### Problem to solve
Transcribe the entries below exactly.

### Records shown
----

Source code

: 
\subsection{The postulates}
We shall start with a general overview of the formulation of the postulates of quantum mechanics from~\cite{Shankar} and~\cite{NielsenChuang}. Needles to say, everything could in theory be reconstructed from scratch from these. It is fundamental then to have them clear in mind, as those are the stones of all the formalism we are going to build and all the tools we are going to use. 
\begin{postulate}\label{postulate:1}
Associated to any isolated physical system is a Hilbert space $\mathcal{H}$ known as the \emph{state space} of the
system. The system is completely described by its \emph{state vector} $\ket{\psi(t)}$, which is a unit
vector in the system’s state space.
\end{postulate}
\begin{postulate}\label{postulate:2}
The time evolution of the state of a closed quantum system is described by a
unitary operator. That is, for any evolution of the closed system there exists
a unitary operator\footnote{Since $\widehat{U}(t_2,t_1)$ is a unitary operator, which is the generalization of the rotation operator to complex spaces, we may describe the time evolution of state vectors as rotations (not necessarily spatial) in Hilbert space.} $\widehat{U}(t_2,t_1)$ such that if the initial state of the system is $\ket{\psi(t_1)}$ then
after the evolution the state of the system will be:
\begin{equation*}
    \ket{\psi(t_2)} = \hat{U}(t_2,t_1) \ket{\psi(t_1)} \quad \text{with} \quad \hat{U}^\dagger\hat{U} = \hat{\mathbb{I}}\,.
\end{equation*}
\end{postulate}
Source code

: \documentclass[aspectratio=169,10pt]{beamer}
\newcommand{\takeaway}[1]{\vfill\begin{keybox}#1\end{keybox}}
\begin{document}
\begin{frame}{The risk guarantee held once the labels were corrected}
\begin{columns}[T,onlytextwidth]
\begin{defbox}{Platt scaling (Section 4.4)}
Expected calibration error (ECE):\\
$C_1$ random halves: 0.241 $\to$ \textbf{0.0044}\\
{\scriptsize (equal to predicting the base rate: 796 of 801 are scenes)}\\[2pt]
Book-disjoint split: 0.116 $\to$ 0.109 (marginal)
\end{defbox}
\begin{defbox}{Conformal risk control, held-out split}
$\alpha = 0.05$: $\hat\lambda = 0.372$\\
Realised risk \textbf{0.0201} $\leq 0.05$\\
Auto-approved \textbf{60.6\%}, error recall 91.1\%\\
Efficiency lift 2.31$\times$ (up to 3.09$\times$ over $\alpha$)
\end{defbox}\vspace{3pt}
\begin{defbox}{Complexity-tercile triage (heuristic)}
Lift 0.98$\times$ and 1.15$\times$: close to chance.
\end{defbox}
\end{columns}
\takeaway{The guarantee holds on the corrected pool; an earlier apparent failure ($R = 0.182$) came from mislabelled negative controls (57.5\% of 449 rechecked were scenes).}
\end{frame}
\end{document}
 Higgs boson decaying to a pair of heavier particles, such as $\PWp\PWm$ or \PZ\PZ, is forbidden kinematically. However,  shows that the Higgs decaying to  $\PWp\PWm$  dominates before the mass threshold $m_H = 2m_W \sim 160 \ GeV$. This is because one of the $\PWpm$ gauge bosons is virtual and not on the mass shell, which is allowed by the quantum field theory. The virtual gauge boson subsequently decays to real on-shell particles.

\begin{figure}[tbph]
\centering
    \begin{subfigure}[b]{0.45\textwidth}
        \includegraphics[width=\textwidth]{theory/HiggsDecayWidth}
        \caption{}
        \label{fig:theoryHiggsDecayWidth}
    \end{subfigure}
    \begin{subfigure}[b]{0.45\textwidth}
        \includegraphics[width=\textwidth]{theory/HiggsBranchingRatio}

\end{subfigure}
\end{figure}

----

### Solution for this problem
Source code

: 
\subsection{The postulates}
We shall start with a general overview of the formulation of the postulates of quantum mechanics from~\cite{Shankar} and~\cite{NielsenChuang}. Needles to say, everything could in theory be reconstructed from scratch from these. It is fundamental then to have them clear in mind, as those are the stones of all the formalism we are going to build and all the tools we are going to use. 
\begin{postulate}\label{postulate:1}
Associated to any isolated physical system is a Hilbert space $\mathcal{H}$ known as the \emph{state space} of the
system. The system is completely described by its \emph{state vector} $\ket{\psi(t)}$, which is a unit
vector in the system’s state space.
\end{postulate}
\begin{postulate}\label{postulate:2}
The time evolution of the state of a closed quantum system is described by a
unitary operator. That is, for any evolution of the closed system there exists
a unitary operator\footnote{Since $\widehat{U}(t_2,t_1)$ is a unitary operator, which is the generalization of the rotation operator to complex spaces, we may describe the time evolution of state vectors as rotations (not necessarily spatial) in Hilbert space.} $\widehat{U}(t_2,t_1)$ such that if the initial state of the system is $\ket{\psi(t_1)}$ then
after the evolution the state of the system will be:
\begin{equation*}
    \ket{\psi(t_2)} = \hat{U}(t_2,t_1) \ket{\psi(t_1)} \quad \text{with} \quad \hat{U}^\dagger\hat{U} = \hat{\mathbb{I}}\,.
\end{equation*}
\end{postulate}
Source code

: \documentclass[aspectratio=169,10pt]{beamer}
\newcommand{\takeaway}[1]{\vfill\begin{keybox}#1\end{keybox}}
\begin{document}
\begin{frame}{The risk guarantee held once the labels were corrected}
\begin{columns}[T,onlytextwidth]
\begin{defbox}{Platt scaling (Section 4.4)}
Expected calibration error (ECE):\\
$C_1$ random halves: 0.241 $\to$ \textbf{0.0044}\\
{\scriptsize (equal to predicting the base rate: 796 of 801 are scenes)}\\[2pt]
Book-disjoint split: 0.116 $\to$ 0.109 (marginal)
\end{defbox}
\begin{defbox}{Conformal risk control, held-out split}
$\alpha = 0.05$: $\hat\lambda = 0.372$\\
Realised risk \textbf{0.0201} $\leq 0.05$\\
Auto-approved \textbf{60.6\%}, error recall 91.1\%\\
Efficiency lift 2.31$\times$ (up to 3.09$\times$ over $\alpha$)
\end{defbox}\vspace{3pt}
\begin{defbox}{Complexity-tercile triage (heuristic)}
Lift 0.98$\times$ and 1.15$\times$: close to chance.
\end{defbox}
\end{columns}
\takeaway{The guarantee holds on the corrected pool; an earlier apparent failure ($R = 0.182$) came from mislabelled negative controls (57.5\% of 449 rechecked were scenes).}
\end{frame}
\end{document}
 Higgs boson decaying to a pair of heavier particles, such as $\PWp\PWm$ or \PZ\PZ, is forbidden kinematically. However,  shows that the Higgs decaying to  $\PWp\PWm$  dominates before the mass threshold $m_H = 2m_W \sim 160 \ GeV$. This is because one of the $\PWpm$ gauge bosons is virtual and not on the mass shell, which is allowed by the quantum field theory. The virtual gauge boson subsequently decays to real on-shell particles.

\begin{figure}[tbph]
\centering
    \begin{subfigure}[b]{0.45\textwidth}
        \includegraphics[width=\textwidth]{theory/HiggsDecayWidth}
        \caption{}
        \label{fig:theoryHiggsDecayWidth}
    \end{subfigure}
    \begin{subfigure}[b]{0.45\textwidth}
        \includegraphics[width=\textwidth]{theory/HiggsBranchingRatio}

\end{subfigure}
\end{figure}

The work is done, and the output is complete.